(Records drawn from a dataset)
::::::::::
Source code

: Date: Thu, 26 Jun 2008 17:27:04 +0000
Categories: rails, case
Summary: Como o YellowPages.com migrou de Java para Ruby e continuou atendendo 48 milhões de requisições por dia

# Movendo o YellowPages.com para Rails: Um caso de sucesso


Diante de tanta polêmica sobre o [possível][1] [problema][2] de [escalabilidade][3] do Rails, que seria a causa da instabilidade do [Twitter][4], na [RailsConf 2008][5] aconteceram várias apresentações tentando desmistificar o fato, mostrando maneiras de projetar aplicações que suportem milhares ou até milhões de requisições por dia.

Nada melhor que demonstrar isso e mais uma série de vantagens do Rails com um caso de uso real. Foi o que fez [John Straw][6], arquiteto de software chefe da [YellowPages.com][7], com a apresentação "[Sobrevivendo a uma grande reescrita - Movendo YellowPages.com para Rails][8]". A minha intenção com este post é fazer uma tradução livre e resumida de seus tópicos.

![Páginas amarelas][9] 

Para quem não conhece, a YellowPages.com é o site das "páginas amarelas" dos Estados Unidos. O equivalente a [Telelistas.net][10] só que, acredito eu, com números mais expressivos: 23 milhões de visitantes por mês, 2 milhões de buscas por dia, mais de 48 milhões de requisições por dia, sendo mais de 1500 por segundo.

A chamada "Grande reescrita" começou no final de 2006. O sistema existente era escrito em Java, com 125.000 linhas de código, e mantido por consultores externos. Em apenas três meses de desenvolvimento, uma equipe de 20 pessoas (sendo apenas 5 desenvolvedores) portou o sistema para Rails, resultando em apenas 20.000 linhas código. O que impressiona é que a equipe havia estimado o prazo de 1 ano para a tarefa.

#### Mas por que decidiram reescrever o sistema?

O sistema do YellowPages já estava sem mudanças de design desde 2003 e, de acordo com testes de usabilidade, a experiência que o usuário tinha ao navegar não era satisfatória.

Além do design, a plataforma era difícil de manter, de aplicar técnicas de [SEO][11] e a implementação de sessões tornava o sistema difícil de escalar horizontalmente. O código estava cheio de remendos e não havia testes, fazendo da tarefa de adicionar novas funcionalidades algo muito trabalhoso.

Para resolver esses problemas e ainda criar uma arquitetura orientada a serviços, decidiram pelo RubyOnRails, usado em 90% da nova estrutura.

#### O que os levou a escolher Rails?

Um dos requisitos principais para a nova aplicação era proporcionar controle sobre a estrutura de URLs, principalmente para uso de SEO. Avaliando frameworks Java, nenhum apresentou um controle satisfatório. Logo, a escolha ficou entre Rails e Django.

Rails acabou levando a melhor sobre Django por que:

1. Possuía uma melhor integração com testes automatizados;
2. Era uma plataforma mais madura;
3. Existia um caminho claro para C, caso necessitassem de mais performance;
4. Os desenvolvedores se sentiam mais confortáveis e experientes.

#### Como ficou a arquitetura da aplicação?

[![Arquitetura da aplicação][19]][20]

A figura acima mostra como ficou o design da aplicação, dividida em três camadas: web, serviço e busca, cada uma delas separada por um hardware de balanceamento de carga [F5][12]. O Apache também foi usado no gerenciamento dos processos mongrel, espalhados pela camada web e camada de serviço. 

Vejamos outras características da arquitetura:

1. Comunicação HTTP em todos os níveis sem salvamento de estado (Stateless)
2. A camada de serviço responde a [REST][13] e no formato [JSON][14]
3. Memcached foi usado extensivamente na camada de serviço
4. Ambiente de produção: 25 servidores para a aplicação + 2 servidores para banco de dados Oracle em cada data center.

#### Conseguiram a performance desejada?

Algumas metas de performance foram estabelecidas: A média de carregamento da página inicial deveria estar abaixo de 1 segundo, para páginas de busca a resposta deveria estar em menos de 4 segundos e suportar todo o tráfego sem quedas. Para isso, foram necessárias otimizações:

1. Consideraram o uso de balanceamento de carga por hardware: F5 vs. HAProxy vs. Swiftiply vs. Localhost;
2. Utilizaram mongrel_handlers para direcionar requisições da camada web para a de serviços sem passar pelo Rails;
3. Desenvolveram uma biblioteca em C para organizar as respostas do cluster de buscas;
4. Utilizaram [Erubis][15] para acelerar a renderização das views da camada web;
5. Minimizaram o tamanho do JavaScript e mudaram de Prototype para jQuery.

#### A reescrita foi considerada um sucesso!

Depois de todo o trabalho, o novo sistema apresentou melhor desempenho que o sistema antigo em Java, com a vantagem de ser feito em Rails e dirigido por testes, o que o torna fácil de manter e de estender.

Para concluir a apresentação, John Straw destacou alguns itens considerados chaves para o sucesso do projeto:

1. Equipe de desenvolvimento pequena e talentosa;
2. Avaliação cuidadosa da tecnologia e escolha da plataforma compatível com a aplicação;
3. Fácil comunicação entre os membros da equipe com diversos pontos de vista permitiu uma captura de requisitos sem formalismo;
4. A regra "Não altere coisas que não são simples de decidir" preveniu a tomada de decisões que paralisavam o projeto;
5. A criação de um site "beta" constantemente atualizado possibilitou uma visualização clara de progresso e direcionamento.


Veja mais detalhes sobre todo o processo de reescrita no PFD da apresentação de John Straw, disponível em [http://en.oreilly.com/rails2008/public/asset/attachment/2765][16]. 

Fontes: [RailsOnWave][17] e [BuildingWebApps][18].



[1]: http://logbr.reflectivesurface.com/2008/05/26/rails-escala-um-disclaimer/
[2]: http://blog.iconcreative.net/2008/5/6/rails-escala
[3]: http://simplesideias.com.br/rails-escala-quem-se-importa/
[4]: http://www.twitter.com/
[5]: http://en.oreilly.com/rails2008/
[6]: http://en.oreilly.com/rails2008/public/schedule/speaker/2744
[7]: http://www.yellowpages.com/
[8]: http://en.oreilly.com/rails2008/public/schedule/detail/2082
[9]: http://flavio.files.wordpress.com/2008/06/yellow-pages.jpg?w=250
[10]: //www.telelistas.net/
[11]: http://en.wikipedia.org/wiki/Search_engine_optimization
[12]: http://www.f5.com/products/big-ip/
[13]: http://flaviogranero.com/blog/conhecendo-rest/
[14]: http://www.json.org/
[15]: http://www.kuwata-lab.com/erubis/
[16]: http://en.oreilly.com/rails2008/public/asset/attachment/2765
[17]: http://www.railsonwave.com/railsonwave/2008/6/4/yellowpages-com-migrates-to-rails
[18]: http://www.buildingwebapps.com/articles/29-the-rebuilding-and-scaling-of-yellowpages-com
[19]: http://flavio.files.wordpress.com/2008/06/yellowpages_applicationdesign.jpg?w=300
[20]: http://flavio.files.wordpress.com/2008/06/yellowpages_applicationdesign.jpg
::::::::::
## [Exercise details]
Report the number of lines in the records above that contain "desenvolvedores", with no other text.

## [Written solution]
2